The One City Board of Directors will be voting in late November on whether or not to approve applying to become a charter for 4k and 5k at One City. If approved, they will continue to be seeking funds to expand to two additional school buildings as well as continue to renovate One City’s current school building near South Park in conjunction with Forward Community Investments.

“So what we’re trying to do is make sure families can afford a high quality pre-school so our interest is in establishing One City as a charter so we can make sure we depress the cost as much as possible for families,” said One City founder and CEO Kaleem Caire. “We would be able to charter four-year-olds and five-year-olds for pre-school. As a charter, you don’t charge the families, you get money from the state. So we’d have to raise funds in order to pay for our school building and to subsidize the costs for families.”

Caire said that they have raised $3 million already for the project but are in need of as many donations as possible to bring the level of education needed to help struggling communities, especially on the south side of Madison.

The charter is deemed necessary to bolster the performances and life outlooks for children of color who are lagging behind their white peers even as they sit next to them in the same classrooms with the same teachers.

Recent statistics from the Madison Metropolitan School District showed that only 11% of black children and 6 percent of Hispanic children in Madison are reading at grade level for third to fifth graders. Caire said that children entering first grade with reading ability and being able to execute basic math are vital future indicators for how that child will perform in school moving forward.

The launch of a pre-school charter will enable kids from communities of color to compete with the kids from across the city by providing a place where families don’t have to pay for the type of early learning many in white communities and more affluent communities are able to afford. It will also empower families of color to feel like they are part of crucial decision-making when it comes to their children’s academics.

Caire spoke at the community event about the need for poor families to be able to have a say when it comes to decisions about what is good for their children’s education.

“Our families here are 80 percent living in poverty and don’t have the ability to fight these fights,” Caire said. “They are being held hostage by those who are able to, while our kids are held as test model cases for failure. But the reality is these wealthier folks make all the decisions about what’s good for our kids.”

Seventy-five percent of black children who are in the Madison Metropolitan School District are living in poverty.

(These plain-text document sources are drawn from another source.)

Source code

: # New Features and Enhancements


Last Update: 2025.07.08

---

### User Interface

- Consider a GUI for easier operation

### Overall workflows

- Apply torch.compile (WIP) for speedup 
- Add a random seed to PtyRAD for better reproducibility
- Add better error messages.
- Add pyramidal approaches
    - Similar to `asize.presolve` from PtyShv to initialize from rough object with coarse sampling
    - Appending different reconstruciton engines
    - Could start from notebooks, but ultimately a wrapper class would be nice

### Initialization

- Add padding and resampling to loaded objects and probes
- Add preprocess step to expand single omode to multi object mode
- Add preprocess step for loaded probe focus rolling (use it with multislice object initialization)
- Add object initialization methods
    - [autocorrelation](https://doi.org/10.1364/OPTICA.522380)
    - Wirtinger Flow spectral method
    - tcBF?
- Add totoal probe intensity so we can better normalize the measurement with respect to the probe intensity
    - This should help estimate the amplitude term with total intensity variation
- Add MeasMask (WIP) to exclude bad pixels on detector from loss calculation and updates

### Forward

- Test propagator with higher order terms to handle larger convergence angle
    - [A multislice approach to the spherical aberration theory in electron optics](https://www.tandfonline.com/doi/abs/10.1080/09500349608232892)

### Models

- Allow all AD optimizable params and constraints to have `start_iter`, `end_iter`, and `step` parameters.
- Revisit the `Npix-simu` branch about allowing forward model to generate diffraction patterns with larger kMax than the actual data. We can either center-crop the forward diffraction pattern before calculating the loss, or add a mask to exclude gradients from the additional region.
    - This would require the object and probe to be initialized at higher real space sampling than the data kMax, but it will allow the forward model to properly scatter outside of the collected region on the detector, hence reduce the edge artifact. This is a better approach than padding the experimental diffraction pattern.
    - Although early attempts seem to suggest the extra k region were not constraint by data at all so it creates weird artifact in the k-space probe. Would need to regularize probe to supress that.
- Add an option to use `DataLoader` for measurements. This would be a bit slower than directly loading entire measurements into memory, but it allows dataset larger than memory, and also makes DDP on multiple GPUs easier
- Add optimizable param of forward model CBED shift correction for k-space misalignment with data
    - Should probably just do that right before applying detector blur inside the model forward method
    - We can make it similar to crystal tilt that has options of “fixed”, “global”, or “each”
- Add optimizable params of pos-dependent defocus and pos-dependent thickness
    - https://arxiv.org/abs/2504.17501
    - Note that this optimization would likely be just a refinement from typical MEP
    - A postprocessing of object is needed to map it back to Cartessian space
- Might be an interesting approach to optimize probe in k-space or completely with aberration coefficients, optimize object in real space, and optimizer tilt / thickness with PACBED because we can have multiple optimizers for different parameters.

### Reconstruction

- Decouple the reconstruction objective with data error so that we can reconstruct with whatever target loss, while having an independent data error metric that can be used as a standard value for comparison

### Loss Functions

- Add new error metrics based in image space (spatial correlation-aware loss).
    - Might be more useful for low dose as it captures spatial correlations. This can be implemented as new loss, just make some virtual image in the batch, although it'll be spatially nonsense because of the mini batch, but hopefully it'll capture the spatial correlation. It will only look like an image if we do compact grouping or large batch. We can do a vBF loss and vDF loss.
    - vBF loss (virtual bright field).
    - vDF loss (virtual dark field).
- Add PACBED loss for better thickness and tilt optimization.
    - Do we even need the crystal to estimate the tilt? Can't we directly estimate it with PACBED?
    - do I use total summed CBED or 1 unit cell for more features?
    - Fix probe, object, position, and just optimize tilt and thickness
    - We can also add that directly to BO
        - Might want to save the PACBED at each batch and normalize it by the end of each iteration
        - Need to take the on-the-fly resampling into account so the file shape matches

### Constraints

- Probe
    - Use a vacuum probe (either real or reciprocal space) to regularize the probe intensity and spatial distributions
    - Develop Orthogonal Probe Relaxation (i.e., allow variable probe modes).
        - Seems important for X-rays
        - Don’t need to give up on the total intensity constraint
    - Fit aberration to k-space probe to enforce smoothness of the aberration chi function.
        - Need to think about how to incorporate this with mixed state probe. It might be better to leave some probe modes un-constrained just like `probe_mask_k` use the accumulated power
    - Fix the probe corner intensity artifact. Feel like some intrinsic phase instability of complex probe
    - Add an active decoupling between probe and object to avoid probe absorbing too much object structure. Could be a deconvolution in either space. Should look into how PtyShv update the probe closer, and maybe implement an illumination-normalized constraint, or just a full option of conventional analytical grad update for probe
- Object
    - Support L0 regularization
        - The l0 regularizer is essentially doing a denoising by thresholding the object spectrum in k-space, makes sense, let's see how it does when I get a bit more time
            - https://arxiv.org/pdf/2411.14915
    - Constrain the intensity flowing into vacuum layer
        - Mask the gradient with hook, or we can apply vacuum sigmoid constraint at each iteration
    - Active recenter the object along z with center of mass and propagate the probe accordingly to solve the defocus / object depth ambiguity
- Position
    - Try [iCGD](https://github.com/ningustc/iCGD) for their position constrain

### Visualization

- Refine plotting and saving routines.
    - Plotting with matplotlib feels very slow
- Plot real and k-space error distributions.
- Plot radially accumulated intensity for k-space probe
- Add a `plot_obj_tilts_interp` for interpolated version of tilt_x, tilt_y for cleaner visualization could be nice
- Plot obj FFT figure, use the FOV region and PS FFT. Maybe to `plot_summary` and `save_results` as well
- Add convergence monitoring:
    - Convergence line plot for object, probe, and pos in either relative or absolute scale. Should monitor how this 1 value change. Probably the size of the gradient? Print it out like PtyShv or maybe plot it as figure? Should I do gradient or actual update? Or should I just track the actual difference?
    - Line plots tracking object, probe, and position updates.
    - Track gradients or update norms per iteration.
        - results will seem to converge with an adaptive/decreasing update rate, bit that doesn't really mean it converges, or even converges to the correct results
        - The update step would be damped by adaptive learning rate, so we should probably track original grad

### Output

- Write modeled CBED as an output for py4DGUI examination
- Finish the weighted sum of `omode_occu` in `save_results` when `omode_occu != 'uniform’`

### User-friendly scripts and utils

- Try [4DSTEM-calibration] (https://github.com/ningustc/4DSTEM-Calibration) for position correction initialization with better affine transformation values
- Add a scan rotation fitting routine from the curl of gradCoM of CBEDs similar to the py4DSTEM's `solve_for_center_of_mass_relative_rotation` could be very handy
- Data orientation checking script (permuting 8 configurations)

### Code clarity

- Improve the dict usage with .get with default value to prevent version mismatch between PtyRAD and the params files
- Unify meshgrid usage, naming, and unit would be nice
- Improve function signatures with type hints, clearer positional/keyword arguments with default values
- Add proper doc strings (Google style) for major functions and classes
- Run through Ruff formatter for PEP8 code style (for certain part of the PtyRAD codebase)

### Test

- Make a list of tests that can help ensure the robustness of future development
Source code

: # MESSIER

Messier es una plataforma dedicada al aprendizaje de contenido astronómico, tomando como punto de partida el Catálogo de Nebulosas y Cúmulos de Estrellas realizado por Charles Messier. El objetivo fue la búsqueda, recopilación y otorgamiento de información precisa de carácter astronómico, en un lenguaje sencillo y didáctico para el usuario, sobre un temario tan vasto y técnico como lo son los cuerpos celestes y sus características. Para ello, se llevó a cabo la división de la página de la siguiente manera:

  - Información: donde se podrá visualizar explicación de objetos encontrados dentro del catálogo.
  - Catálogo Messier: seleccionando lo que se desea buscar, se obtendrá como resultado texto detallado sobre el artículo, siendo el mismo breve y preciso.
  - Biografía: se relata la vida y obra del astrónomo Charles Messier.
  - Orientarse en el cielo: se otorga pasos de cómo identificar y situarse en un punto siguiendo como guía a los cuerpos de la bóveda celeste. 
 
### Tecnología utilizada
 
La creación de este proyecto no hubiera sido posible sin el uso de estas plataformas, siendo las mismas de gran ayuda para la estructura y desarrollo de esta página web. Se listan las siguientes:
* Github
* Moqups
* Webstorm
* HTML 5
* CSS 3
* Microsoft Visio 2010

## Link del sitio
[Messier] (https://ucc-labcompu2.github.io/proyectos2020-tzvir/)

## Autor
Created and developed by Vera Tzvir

Studies show that only 177 of 328 black students who started 9th Grade in 2009 in the MMSD graduated in 2013. And only 34% of children on the south side of Madison are enrolled in top-quality early childhood centers compared to 60% of children in Madison overall.

Caire says that kids who have been to preschool are far ahead of their peers who did not attend preschool. He said that One City will expand to kindergarten beginning next year and is hopeful that a 4k and 5k charter model would show that they can get kids ready for school, make it as inexpensive as possible and make sure kids are able to continue to succeed after kindergarten.

In the Fall of 2018, One City will be using the Alliant Energy Center to host a fundraising event with what Caire hopes will be A-list entertainment. The funds would help with the cost of the school building that would need to be built. Caire says they have not yet determined a site for the new building.

“We think that preschool education should be free regardless of race or income to all families in the state of Wisconsin,” Caire said.